I met Lynn on the final day of the Westminster Kennel Club Dog Show, late in the afternoon at Pier 94 as the Best in Breed judging was wrapping up. I was drawn to her dog, “Harry,” a two-year-old black and white Newfoundland known as a “landseer.”
Finding a great breeder is no exact science, but I struck gold with my first field lab, Maggie, when I found Stoneridge (Katie Griffiths) and again with Nellie when I found Duckdawgs (Libby Milroy). I frequently get asked for breeder advice. Lynn is endlessly talkative, confident, and smart. A human encyclopedia about her breed, and not ashamed to brag about everything she’s accomplished, we easily could have conversed for the remainder of the afternoon. She’s approachable, warm, and professional.

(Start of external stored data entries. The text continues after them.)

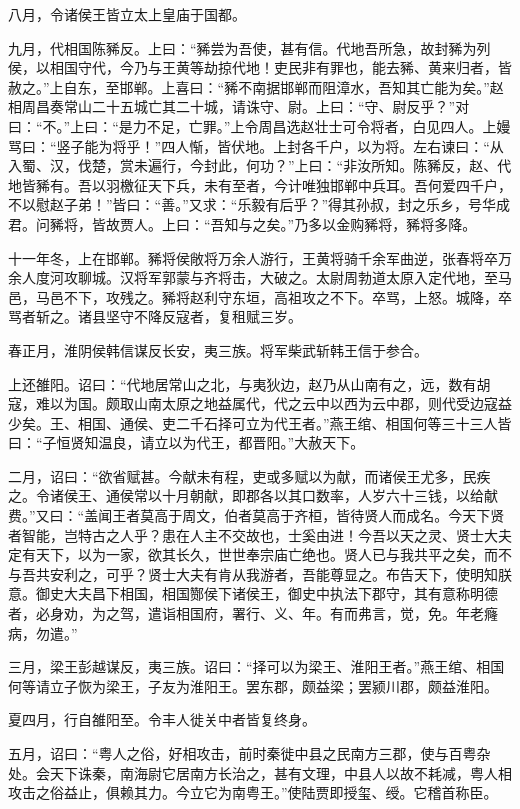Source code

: \documentclass[]{article}
\begin{document}
八月，令诸侯王皆立太上皇庙于国都。

九月，代相国陈豨反。上曰：``豨尝为吾使，甚有信。代地吾所急，故封豨为列侯，以相国守代，今乃与王黄等劫掠代地！吏民非有罪也，能去豨、黄来归者，皆赦之。''上自东，至邯郸。上喜曰：``豨不南据邯郸而阻漳水，吾知其亡能为矣。''赵相周昌奏常山二十五城亡其二十城，请诛守、尉。上曰：``守、尉反乎？''对曰：``不。''上曰：``是力不足，亡罪。''上令周昌选赵壮士可令将者，白见四人。上嫚骂曰：``竖子能为将乎！''四人惭，皆伏地。上封各千户，以为将。左右谏曰：``从入蜀、汉，伐楚，赏未遍行，今封此，何功？''上曰：``非汝所知。陈豨反，赵、代地皆豨有。吾以羽檄征天下兵，未有至者，今计唯独邯郸中兵耳。吾何爱四千户，不以慰赵子弟！''皆曰：``善。''又求：``乐毅有后乎？''得其孙叔，封之乐乡，号华成君。问豨将，皆故贾人。上曰：``吾知与之矣。''乃多以金购豨将，豨将多降。

十一年冬，上在邯郸。豨将侯敞将万余人游行，王黄将骑千余军曲逆，张春将卒万余人度河攻聊城。汉将军郭蒙与齐将击，大破之。太尉周勃道太原入定代地，至马邑，马邑不下，攻残之。豨将赵利守东垣，高祖攻之不下。卒骂，上怒。城降，卒骂者斩之。诸县坚守不降反寇者，复租赋三岁。

春正月，淮阴侯韩信谋反长安，夷三族。将军柴武斩韩王信于参合。

上还雒阳。诏曰：``代地居常山之北，与夷狄边，赵乃从山南有之，远，数有胡寇，难以为国。颇取山南太原之地益属代，代之云中以西为云中郡，则代受边寇益少矣。王、相国、通侯、吏二千石择可立为代王者。''燕王绾、相国何等三十三人皆曰：``子恒贤知温良，请立以为代王，都晋阳。''大赦天下。

二月，诏曰：``欲省赋甚。今献未有程，吏或多赋以为献，而诸侯王尤多，民疾之。令诸侯王、通侯常以十月朝献，即郡各以其口数率，人岁六十三钱，以给献费。''又曰：``盖闻王者莫高于周文，伯者莫高于齐桓，皆待贤人而成名。今天下贤者智能，岂特古之人乎？患在人主不交故也，士奚由进！今吾以天之灵、贤士大夫定有天下，以为一家，欲其长久，世世奉宗庙亡绝也。贤人已与我共平之矣，而不与吾共安利之，可乎？贤士大夫有肯从我游者，吾能尊显之。布告天下，使明知朕意。御史大夫昌下相国，相国酂侯下诸侯王，御史中执法下郡守，其有意称明德者，必身劝，为之驾，遣诣相国府，署行、义、年。有而弗言，觉，免。年老癃病，勿遣。''

三月，梁王彭越谋反，夷三族。诏曰：``择可以为梁王、淮阳王者。''燕王绾、相国何等请立子恢为梁王，子友为淮阳王。罢东郡，颇益梁；罢颍川郡，颇益淮阳。

夏四月，行自雒阳至。令丰人徙关中者皆复终身。

五月，诏曰：``粤人之俗，好相攻击，前时秦徙中县之民南方三郡，使与百粤杂处。会天下诛秦，南海尉它居南方长治之，甚有文理，中县人以故不耗减，粤人相攻击之俗益止，俱赖其力。今立它为南粤王。''使陆贾即授玺、绶。它稽首称臣。
\end{document}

We met Newfoundland breeder Lynn Anderson-Powell and two year-old “Harry” (full name “That’s Some Bad Hat Harriet”), a black and white landseer from Anderson’s kennel, Threeponds in Amsterdam, NY. Anderson says she’s attended the Westminster show “probably 25 times” won Best in Breed “multiple times” with landseers and blacks.
“My dad is from Newfoundland…I grew up listening to him tell me how his parents had Newfoundlands…I always wanted one,” she told The Canine Review.
It wasn’t until Anderson was 35 when she got her first “Newf.”
Asked how she got started in breeding Newfs, Anderson said, “I had bred horses, shown horses, had my own farm,” Anderson continued. “Horses are very expensive, I was working full-time and I got to the point where I really couldn’t do both. So I cut back on the horses and at the same time, I had a Newf. And the Newf I got, the guy said, well, we’d really like to have him shown. And eventually we’d like to breed him..So that started the whole thing…I was always into animals and animal husbandry and horses taught me how to evaluate pedigrees and how important what the parents and grandparents were and did. So, it just kind of fell in place.”
When I asked Lynn how she would feel about someone living in a New York City apartment approaching her about a puppy, she responded with what I thought was uniquely unpretentious answer. She described a scenario in which she had sold a puppy to a trucker who spends the majority of his time driving his truck and wanted a dog to keep him company. It was a small space, yet because of his lifestyle, he could offer the dog his time. The dog would be able to be with him and, for exercise, they could pull over and run through open fields. “It just depends on the lifestyle,” she said.